Data items
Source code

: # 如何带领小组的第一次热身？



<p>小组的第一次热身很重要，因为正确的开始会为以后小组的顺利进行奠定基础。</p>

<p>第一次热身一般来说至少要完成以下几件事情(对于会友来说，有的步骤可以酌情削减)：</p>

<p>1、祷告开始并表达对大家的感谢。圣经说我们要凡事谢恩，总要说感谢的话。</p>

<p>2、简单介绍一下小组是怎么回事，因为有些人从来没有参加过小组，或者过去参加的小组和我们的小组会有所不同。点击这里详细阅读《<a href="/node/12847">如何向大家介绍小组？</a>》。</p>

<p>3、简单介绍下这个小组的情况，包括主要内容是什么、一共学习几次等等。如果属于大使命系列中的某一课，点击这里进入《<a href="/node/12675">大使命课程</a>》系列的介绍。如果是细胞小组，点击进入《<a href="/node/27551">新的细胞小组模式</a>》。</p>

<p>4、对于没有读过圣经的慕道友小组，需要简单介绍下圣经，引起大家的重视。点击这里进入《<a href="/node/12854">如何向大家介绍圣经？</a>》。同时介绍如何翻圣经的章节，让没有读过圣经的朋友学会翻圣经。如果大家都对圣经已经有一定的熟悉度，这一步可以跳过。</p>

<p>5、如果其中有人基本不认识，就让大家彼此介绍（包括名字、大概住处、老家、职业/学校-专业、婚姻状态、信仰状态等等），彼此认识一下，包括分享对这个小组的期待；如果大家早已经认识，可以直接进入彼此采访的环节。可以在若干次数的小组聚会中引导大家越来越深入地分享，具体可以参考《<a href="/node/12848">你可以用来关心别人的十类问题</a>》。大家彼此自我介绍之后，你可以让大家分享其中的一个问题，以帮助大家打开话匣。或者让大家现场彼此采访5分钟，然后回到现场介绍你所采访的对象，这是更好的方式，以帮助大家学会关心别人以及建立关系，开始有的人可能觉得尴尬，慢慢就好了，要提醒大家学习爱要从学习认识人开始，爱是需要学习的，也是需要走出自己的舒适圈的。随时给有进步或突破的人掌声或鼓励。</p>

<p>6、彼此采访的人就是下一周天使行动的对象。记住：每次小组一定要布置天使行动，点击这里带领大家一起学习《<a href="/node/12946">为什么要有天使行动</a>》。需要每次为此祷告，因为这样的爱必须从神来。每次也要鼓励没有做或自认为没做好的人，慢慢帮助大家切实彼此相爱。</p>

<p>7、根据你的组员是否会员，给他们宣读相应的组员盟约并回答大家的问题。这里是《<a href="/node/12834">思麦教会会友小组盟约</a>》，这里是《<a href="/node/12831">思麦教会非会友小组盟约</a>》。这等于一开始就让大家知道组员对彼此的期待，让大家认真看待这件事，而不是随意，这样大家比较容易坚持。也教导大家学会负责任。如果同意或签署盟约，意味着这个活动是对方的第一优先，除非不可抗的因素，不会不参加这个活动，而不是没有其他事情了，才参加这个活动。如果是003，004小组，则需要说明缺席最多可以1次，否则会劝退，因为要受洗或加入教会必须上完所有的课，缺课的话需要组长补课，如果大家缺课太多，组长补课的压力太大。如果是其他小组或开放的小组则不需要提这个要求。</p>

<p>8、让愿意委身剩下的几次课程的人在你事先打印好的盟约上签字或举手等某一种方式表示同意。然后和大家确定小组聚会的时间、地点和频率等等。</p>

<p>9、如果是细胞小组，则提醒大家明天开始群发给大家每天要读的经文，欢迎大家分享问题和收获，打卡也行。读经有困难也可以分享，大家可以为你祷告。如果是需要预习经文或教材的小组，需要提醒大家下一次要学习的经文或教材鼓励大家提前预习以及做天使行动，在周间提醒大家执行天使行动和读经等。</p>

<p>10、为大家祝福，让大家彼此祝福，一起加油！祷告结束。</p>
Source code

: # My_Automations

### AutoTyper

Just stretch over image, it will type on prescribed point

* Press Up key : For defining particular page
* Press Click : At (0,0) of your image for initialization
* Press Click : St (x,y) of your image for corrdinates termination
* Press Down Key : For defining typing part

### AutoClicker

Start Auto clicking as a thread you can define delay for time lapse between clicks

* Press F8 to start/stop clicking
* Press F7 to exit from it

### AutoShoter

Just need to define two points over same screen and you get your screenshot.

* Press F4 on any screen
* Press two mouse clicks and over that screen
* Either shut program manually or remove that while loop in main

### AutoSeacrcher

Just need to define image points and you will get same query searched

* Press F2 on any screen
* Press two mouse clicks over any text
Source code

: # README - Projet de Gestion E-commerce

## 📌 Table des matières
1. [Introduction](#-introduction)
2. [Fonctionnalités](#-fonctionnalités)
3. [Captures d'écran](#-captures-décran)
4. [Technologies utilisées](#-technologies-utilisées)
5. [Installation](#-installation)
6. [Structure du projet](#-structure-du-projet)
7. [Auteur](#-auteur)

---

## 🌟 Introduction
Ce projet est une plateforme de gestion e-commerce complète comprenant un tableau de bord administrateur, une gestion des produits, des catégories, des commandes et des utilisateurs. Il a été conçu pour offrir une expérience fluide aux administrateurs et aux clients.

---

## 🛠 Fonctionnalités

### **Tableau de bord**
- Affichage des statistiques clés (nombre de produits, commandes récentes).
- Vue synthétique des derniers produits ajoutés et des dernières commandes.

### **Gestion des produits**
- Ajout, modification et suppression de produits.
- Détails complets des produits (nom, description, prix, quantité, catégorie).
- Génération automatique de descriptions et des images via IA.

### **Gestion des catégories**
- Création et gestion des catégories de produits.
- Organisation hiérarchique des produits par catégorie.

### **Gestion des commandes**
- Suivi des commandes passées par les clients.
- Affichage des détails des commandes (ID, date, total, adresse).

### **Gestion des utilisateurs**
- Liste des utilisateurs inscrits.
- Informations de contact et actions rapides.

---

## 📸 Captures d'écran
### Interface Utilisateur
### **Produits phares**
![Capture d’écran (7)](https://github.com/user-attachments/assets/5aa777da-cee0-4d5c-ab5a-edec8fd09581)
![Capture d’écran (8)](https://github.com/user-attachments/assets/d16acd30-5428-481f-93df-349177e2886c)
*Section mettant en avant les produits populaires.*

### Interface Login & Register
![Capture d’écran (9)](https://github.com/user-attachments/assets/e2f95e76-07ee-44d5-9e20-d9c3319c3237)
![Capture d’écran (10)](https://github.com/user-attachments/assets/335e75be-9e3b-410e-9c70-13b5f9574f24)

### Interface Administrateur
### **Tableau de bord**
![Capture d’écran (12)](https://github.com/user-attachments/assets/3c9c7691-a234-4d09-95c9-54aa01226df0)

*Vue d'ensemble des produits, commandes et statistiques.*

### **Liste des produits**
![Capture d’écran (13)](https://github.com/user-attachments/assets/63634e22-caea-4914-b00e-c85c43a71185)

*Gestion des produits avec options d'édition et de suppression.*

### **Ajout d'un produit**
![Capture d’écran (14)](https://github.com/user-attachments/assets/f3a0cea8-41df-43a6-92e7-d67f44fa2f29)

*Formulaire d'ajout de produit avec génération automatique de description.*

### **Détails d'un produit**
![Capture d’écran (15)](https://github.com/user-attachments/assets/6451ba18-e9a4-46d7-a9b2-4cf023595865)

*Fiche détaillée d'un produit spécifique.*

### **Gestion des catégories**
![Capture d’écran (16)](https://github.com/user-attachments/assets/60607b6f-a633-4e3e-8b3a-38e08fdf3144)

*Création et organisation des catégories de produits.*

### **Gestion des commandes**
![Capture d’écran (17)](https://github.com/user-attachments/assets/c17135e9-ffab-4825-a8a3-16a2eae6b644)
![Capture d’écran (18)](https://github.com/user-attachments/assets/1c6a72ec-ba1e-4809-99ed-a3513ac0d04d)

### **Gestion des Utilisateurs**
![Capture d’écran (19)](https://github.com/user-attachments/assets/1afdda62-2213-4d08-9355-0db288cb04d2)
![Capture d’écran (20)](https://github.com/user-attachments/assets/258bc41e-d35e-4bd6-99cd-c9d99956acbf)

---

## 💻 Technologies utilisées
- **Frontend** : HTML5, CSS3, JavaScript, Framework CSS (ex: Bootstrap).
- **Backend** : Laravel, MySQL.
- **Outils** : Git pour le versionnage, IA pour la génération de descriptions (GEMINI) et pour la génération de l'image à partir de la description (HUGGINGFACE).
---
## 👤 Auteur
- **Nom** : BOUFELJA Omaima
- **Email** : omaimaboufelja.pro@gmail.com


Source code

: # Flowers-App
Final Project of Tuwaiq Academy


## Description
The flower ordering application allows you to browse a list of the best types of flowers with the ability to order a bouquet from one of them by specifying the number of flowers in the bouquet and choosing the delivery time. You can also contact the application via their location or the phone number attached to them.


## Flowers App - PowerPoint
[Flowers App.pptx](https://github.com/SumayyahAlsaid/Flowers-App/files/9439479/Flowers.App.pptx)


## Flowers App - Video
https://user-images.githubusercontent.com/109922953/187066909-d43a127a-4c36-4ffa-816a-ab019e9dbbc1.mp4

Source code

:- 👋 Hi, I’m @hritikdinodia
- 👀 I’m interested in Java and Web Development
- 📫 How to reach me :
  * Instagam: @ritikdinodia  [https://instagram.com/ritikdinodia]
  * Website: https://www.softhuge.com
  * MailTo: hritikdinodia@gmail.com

> DESCRIPTION OF THE TASK: Work out how many lines above include the string "from", then give that number alone.

> ANSWER TO THIS PROBLEM: 2